*** Opening of Material shown ***

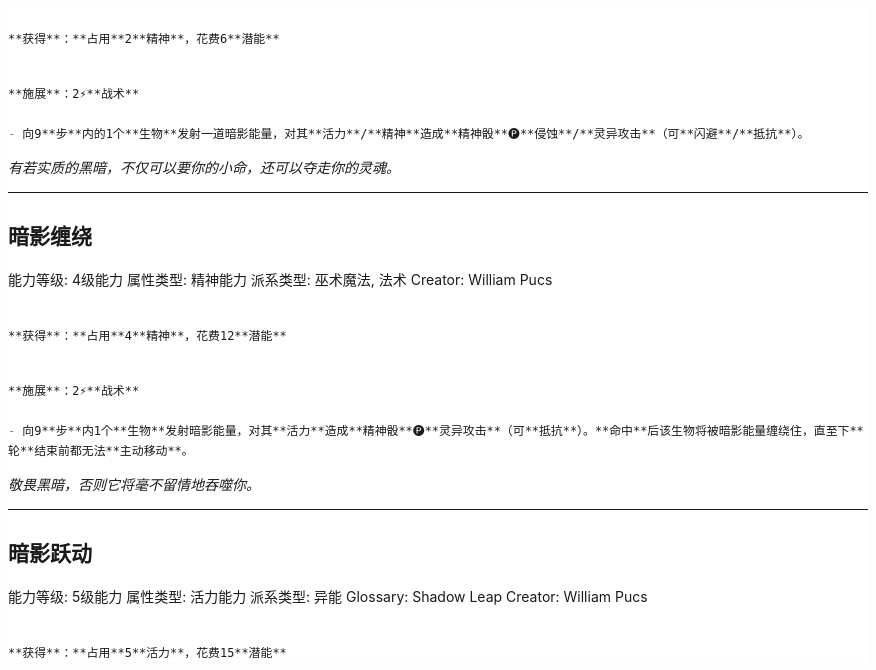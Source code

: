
 ```md

**获得**：**占用**2**精神**，花费6**潜能**

```

```md

**施展**：2⚡️**战术**

- 向9**步**内的1个**生物**发射一道暗影能量，对其**活力**/**精神**造成**精神骰**🅟**侵蚀**/**灵异攻击**（可**闪避**/**抵抗**）。
```

*有若实质的黑暗，不仅可以要你的小命，还可以夺走你的灵魂。*

---

## 暗影缠绕

能力等级: 4级能力
属性类型: 精神能力
派系类型: 巫术魔法, 法术
Creator: William Pucs

```md

**获得**：**占用**4**精神**，花费12**潜能**

```

```md

**施展**：2⚡️**战术**

- 向9**步**内1个**生物**发射暗影能量，对其**活力**造成**精神骰**🅟**灵异攻击**（可**抵抗**）。**命中**后该生物将被暗影能量缠绕住，直至下**轮**结束前都无法**主动移动**。
```

*敬畏黑暗，否则它将毫不留情地吞噬你。*

---

## 暗影跃动

能力等级: 5级能力
属性类型: 活力能力
派系类型: 异能
Glossary: Shadow Leap
Creator: William Pucs

```md

**获得**：**占用**5**活力**，花费15**潜能**

```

*** Close of Material shown ***

# Task prompt
Although the records contain pictures, only their text should be repeated, exactly as it appears.

# Answer to this task
Source code

:
 ```md

**获得**：**占用**2**精神**，花费6**潜能**

```

```md

**施展**：2⚡️**战术**

- 向9**步**内的1个**生物**发射一道暗影能量，对其**活力**/**精神**造成**精神骰**🅟**侵蚀**/**灵异攻击**（可**闪避**/**抵抗**）。
```

*有若实质的黑暗，不仅可以要你的小命，还可以夺走你的灵魂。*

---

## 暗影缠绕

能力等级: 4级能力
属性类型: 精神能力
派系类型: 巫术魔法, 法术
Creator: William Pucs

```md

**获得**：**占用**4**精神**，花费12**潜能**

```

```md

**施展**：2⚡️**战术**

- 向9**步**内1个**生物**发射暗影能量，对其**活力**造成**精神骰**🅟**灵异攻击**（可**抵抗**）。**命中**后该生物将被暗影能量缠绕住，直至下**轮**结束前都无法**主动移动**。
```

*敬畏黑暗，否则它将毫不留情地吞噬你。*

---

## 暗影跃动

能力等级: 5级能力
属性类型: 活力能力
派系类型: 异能
Glossary: Shadow Leap
Creator: William Pucs

```md

**获得**：**占用**5**活力**，花费15**潜能**

```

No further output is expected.